The task: Beginning with the first line of the data below, reproduce every line unchanged, ending with the line that holds "the wafer. The".

Exercise materials:
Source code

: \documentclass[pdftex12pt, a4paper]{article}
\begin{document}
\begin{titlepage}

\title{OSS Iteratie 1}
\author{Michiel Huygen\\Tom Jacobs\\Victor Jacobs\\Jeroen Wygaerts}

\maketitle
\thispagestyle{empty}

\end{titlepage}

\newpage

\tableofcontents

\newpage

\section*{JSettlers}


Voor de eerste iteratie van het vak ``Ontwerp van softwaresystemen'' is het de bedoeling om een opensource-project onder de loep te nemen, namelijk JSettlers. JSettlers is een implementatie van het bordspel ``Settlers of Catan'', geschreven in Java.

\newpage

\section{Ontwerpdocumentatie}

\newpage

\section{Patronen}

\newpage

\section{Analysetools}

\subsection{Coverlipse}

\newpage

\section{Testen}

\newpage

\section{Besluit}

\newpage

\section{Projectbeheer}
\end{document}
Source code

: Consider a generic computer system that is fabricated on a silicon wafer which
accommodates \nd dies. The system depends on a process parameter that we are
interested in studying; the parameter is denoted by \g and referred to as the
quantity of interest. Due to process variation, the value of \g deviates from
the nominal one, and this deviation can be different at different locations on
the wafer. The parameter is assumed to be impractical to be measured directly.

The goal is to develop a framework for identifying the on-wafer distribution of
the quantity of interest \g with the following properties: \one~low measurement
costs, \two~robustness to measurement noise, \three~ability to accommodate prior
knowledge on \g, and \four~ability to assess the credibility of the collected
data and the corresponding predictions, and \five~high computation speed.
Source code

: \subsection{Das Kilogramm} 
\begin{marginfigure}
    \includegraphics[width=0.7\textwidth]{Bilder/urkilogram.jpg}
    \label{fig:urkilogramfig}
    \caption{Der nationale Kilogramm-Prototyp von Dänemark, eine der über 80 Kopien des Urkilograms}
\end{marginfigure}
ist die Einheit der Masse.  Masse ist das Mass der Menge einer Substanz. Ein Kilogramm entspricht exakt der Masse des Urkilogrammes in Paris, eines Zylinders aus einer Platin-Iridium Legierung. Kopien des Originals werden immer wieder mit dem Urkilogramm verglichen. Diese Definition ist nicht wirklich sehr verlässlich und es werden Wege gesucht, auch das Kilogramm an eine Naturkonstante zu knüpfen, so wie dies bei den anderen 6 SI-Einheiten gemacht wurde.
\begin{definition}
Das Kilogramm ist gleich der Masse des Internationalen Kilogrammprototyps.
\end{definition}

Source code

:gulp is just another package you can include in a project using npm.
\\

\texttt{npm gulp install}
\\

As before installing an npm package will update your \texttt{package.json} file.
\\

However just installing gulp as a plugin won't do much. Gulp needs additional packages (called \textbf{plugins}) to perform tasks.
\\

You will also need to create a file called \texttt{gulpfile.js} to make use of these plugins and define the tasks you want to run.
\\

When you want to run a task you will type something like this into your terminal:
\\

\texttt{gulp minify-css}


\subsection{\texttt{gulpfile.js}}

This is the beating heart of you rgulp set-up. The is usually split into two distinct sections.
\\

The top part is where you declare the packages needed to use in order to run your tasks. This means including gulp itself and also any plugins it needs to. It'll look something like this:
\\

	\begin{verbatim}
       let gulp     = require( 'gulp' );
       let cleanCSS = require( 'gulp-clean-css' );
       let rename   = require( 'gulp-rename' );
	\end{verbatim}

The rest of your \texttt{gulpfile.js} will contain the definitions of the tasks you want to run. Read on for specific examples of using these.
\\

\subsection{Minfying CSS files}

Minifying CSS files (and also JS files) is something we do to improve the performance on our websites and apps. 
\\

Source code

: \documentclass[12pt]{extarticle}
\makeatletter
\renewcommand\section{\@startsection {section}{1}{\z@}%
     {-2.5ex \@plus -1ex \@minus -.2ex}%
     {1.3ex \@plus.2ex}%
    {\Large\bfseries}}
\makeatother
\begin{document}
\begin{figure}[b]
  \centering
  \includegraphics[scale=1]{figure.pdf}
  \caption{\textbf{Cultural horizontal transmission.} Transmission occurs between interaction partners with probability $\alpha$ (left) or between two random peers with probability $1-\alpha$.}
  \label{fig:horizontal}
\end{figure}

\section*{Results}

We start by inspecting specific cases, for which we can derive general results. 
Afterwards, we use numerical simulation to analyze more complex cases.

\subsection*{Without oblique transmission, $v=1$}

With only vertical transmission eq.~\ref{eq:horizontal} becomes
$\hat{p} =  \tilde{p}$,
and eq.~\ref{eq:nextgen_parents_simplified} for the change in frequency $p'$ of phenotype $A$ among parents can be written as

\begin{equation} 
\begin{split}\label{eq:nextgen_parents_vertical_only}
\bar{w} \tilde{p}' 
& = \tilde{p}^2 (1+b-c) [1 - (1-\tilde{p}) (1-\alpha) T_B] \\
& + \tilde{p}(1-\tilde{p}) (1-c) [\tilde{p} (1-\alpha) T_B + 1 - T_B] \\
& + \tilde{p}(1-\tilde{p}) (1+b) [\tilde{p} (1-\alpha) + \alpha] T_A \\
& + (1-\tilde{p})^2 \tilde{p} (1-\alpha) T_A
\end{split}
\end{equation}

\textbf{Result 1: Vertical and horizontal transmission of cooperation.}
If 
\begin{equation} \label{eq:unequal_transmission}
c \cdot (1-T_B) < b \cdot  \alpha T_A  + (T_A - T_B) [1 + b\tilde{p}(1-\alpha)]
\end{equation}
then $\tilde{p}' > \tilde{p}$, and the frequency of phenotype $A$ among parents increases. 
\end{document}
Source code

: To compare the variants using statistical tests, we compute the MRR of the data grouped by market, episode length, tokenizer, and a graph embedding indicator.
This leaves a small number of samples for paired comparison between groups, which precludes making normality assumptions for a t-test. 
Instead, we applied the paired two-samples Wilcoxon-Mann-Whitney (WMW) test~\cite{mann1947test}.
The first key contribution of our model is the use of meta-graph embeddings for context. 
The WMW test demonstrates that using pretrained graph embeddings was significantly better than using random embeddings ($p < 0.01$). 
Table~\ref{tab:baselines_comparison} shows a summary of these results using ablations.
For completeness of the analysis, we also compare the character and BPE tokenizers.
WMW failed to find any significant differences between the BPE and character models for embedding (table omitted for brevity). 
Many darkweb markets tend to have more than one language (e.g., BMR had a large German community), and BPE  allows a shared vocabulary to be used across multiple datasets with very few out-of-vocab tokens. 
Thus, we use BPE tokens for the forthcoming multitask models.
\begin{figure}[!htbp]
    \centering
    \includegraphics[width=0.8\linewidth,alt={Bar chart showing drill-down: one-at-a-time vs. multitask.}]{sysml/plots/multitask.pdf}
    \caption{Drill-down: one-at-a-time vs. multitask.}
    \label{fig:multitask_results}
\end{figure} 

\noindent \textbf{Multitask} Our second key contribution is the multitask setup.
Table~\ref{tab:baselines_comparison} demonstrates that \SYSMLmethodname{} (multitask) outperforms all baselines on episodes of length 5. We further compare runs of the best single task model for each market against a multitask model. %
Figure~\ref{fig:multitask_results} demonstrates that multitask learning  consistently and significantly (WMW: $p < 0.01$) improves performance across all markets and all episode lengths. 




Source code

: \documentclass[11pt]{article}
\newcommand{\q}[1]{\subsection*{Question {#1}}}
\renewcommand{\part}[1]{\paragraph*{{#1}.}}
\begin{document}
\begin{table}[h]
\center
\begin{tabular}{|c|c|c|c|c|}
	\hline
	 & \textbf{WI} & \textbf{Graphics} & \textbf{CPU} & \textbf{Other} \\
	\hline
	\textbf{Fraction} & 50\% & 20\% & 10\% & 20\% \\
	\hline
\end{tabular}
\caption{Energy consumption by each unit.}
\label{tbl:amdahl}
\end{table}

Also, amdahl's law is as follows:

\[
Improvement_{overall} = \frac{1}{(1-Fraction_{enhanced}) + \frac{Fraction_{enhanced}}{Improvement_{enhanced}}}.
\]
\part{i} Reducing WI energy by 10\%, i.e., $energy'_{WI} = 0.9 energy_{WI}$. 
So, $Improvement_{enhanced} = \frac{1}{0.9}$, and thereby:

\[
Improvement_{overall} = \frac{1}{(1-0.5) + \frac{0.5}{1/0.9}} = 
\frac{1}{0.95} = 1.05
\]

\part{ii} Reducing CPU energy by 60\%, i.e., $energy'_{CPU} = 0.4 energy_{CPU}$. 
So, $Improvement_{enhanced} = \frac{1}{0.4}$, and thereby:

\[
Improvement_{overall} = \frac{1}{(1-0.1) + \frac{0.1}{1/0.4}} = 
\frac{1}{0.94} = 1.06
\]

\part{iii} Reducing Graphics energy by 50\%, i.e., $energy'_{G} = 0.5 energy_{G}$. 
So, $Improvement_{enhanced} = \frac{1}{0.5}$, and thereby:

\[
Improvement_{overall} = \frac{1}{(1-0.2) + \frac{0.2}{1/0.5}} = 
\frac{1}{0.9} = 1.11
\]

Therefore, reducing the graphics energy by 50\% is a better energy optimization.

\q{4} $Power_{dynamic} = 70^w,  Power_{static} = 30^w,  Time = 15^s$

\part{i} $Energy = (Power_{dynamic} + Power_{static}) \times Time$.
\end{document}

Result below:
Source code

: \documentclass[pdftex12pt, a4paper]{article}
\begin{document}
\begin{titlepage}

\title{OSS Iteratie 1}
\author{Michiel Huygen\\Tom Jacobs\\Victor Jacobs\\Jeroen Wygaerts}

\maketitle
\thispagestyle{empty}

\end{titlepage}

\newpage

\tableofcontents

\newpage

\section*{JSettlers}


Voor de eerste iteratie van het vak ``Ontwerp van softwaresystemen'' is het de bedoeling om een opensource-project onder de loep te nemen, namelijk JSettlers. JSettlers is een implementatie van het bordspel ``Settlers of Catan'', geschreven in Java.

\newpage

\section{Ontwerpdocumentatie}

\newpage

\section{Patronen}

\newpage

\section{Analysetools}

\subsection{Coverlipse}

\newpage

\section{Testen}

\newpage

\section{Besluit}

\newpage

\section{Projectbeheer}
\end{document}
Source code

: Consider a generic computer system that is fabricated on a silicon wafer which
accommodates \nd dies. The system depends on a process parameter that we are
interested in studying; the parameter is denoted by \g and referred to as the
quantity of interest. Due to process variation, the value of \g deviates from
the nominal one, and this deviation can be different at different locations on
the wafer. The parameter is assumed to be impractical to be measured directly.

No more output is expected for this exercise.